Gridlock in Washington is no accident. It's built into the Constitution.
Nations still marvel at the United States, but today, it's our gridlock that draws the world's wonder.
It shouldn't. The current impasse between the Republican House and the Democratic president and Senate has only highlighted what is a chronic -- indeed, constitutional -- condition: Just as the American people have a bias for action, the American government has a bias for stasis. Governmental gridlock is as American as apple pie.
Those who defend our system concede -- indeed, exult -- that it places roadblocks in the path of major policy shifts. When the nation faces a genuine crisis, they argue, our government invariably rises to the occasion, as it did in Roosevelt's time. Unfortunately, that's a selective reading of our history. One hundred and fifty years ago, our government was not up to the task of holding the union together.
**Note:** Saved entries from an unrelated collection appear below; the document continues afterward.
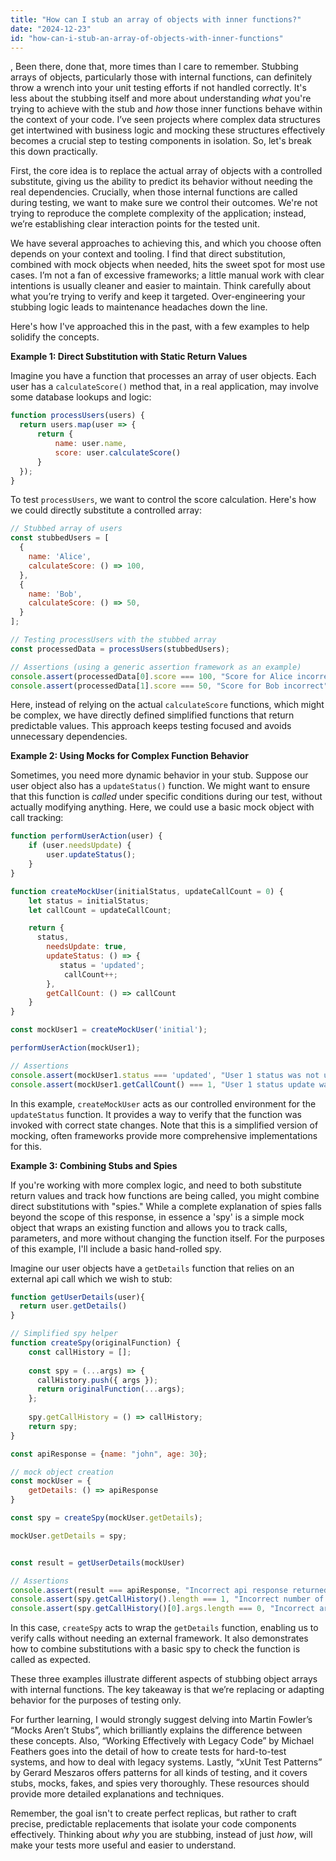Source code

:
 ```yaml
---
title: "How can I stub an array of objects with inner functions?"
date: "2024-12-23"
id: "how-can-i-stub-an-array-of-objects-with-inner-functions"
---
```


,  Been there, done that, more times than I care to remember. Stubbing arrays of objects, particularly those with internal functions, can definitely throw a wrench into your unit testing efforts if not handled correctly. It's less about the stubbing itself and more about understanding *what* you're trying to achieve with the stub and *how* those inner functions behave within the context of your code. I’ve seen projects where complex data structures get intertwined with business logic and mocking these structures effectively becomes a crucial step to testing components in isolation. So, let's break this down practically.

First, the core idea is to replace the actual array of objects with a controlled substitute, giving us the ability to predict its behavior without needing the real dependencies. Crucially, when those internal functions are called during testing, we want to make sure we control their outcomes. We're not trying to reproduce the complete complexity of the application; instead, we’re establishing clear interaction points for the tested unit.

We have several approaches to achieving this, and which you choose often depends on your context and tooling. I find that direct substitution, combined with mock objects when needed, hits the sweet spot for most use cases. I’m not a fan of excessive frameworks; a little manual work with clear intentions is usually cleaner and easier to maintain. Think carefully about what you’re trying to verify and keep it targeted. Over-engineering your stubbing logic leads to maintenance headaches down the line.

Here's how I've approached this in the past, with a few examples to help solidify the concepts.

**Example 1: Direct Substitution with Static Return Values**

Imagine you have a function that processes an array of user objects. Each user has a `calculateScore()` method that, in a real application, may involve some database lookups and logic:

```javascript
function processUsers(users) {
  return users.map(user => {
      return {
          name: user.name,
          score: user.calculateScore()
      }
  });
}
```

To test `processUsers`, we want to control the score calculation. Here's how we could directly substitute a controlled array:

```javascript
// Stubbed array of users
const stubbedUsers = [
  {
    name: 'Alice',
    calculateScore: () => 100,
  },
  {
    name: 'Bob',
    calculateScore: () => 50,
  }
];

// Testing processUsers with the stubbed array
const processedData = processUsers(stubbedUsers);

// Assertions (using a generic assertion framework as an example)
console.assert(processedData[0].score === 100, "Score for Alice incorrect");
console.assert(processedData[1].score === 50, "Score for Bob incorrect");
```

Here, instead of relying on the actual `calculateScore` functions, which might be complex, we have directly defined simplified functions that return predictable values. This approach keeps testing focused and avoids unnecessary dependencies.

**Example 2: Using Mocks for Complex Function Behavior**

Sometimes, you need more dynamic behavior in your stub. Suppose our user object also has a `updateStatus()` function. We might want to ensure that this function is *called* under specific conditions during our test, without actually modifying anything. Here, we could use a basic mock object with call tracking:

```javascript
function performUserAction(user) {
    if (user.needsUpdate) {
        user.updateStatus();
    }
}

function createMockUser(initialStatus, updateCallCount = 0) {
    let status = initialStatus;
    let callCount = updateCallCount;

    return {
      status,
        needsUpdate: true,
        updateStatus: () => {
           status = 'updated';
            callCount++;
        },
        getCallCount: () => callCount
    }
}

const mockUser1 = createMockUser('initial');

performUserAction(mockUser1);

// Assertions
console.assert(mockUser1.status === 'updated', "User 1 status was not updated.");
console.assert(mockUser1.getCallCount() === 1, "User 1 status update was not called");
```

In this example, `createMockUser` acts as our controlled environment for the `updateStatus` function. It provides a way to verify that the function was invoked with correct state changes. Note that this is a simplified version of mocking, often frameworks provide more comprehensive implementations for this.

**Example 3: Combining Stubs and Spies**

If you're working with more complex logic, and need to both substitute return values and track how functions are being called, you might combine direct substitutions with "spies." While a complete explanation of spies falls beyond the scope of this response, in essence a 'spy' is a simple mock object that wraps an existing function and allows you to track calls, parameters, and more without changing the function itself. For the purposes of this example, I'll include a basic hand-rolled spy.

Imagine our user objects have a `getDetails` function that relies on an external api call which we wish to stub:

```javascript
function getUserDetails(user){
  return user.getDetails()
}

// Simplified spy helper
function createSpy(originalFunction) {
    const callHistory = [];
  
    const spy = (...args) => {
      callHistory.push({ args });
      return originalFunction(...args);
    };
  
    spy.getCallHistory = () => callHistory;
    return spy;
}

const apiResponse = {name: "john", age: 30};

// mock object creation
const mockUser = {
    getDetails: () => apiResponse
}

const spy = createSpy(mockUser.getDetails);

mockUser.getDetails = spy;


const result = getUserDetails(mockUser)

// Assertions
console.assert(result === apiResponse, "Incorrect api response returned")
console.assert(spy.getCallHistory().length === 1, "Incorrect number of api calls made")
console.assert(spy.getCallHistory()[0].args.length === 0, "Incorrect arguments passed to api method")
```

In this case, `createSpy` acts to wrap the `getDetails` function, enabling us to verify calls without needing an external framework. It also demonstrates how to combine substitutions with a basic spy to check the function is called as expected.

These three examples illustrate different aspects of stubbing object arrays with internal functions. The key takeaway is that we’re replacing or adapting behavior for the purposes of testing only.

For further learning, I would strongly suggest delving into Martin Fowler’s “Mocks Aren’t Stubs”, which brilliantly explains the difference between these concepts. Also, “Working Effectively with Legacy Code” by Michael Feathers goes into the detail of how to create tests for hard-to-test systems, and how to deal with legacy systems. Lastly, “xUnit Test Patterns” by Gerard Meszaros offers patterns for all kinds of testing, and it covers stubs, mocks, fakes, and spies very thoroughly. These resources should provide more detailed explanations and techniques.

Remember, the goal isn't to create perfect replicas, but rather to craft precise, predictable replacements that isolate your code components effectively. Thinking about *why* you are stubbing, instead of just *how*, will make your tests more useful and easier to understand.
Today, as the Great Recession grinds on, the different branches of government cannot agree on a course of action.
The root cause of all this inactivity is our peculiar form of democracy. While most democracies are governed by parliamentary systems, our Founders opted for a presidential system, which they consciously booby-trapped with multiple veto points to impede decisive legislative action and sweeping social change.
In America, for instance, presidents take office, but they don't form a government, as prime ministers do in virtually every other democracy. Presidents can form no more than an executive branch. They appoint cabinet members, sub-cabinet officials, military commanders, ambassadors, and the heads of regulatory agencies. They don't appoint congressional leaders; often as not, their party may not control either or both houses of Congress. Indeed, the White House, the Senate, and the House have been controlled by the same party during just 8 of the past 30 years. Even when the same party holds Congress and the presidency, the system still fragments power.
Presidents and congresses are elected not merely independently but at different times and by different electorates. After a midterm election in the United States, no members of the House and only one-third of the senators hold their seats by virtue of having won them in the same election that brought the president to power. The president and the Congress each have separate but equal claims to power and legitimacy. Thus a government divided between a president of one party and a Congress of another can reach an impasse for which "there is no democratic principle on the basis of which it can be resolved."
That's why nations with presidential systems, not parliamentary ones, have been more prone to military takeovers, which occur most frequently when civilian governments have reached just such an impasse. The United States is the sole presidential-system nation to have avoided this.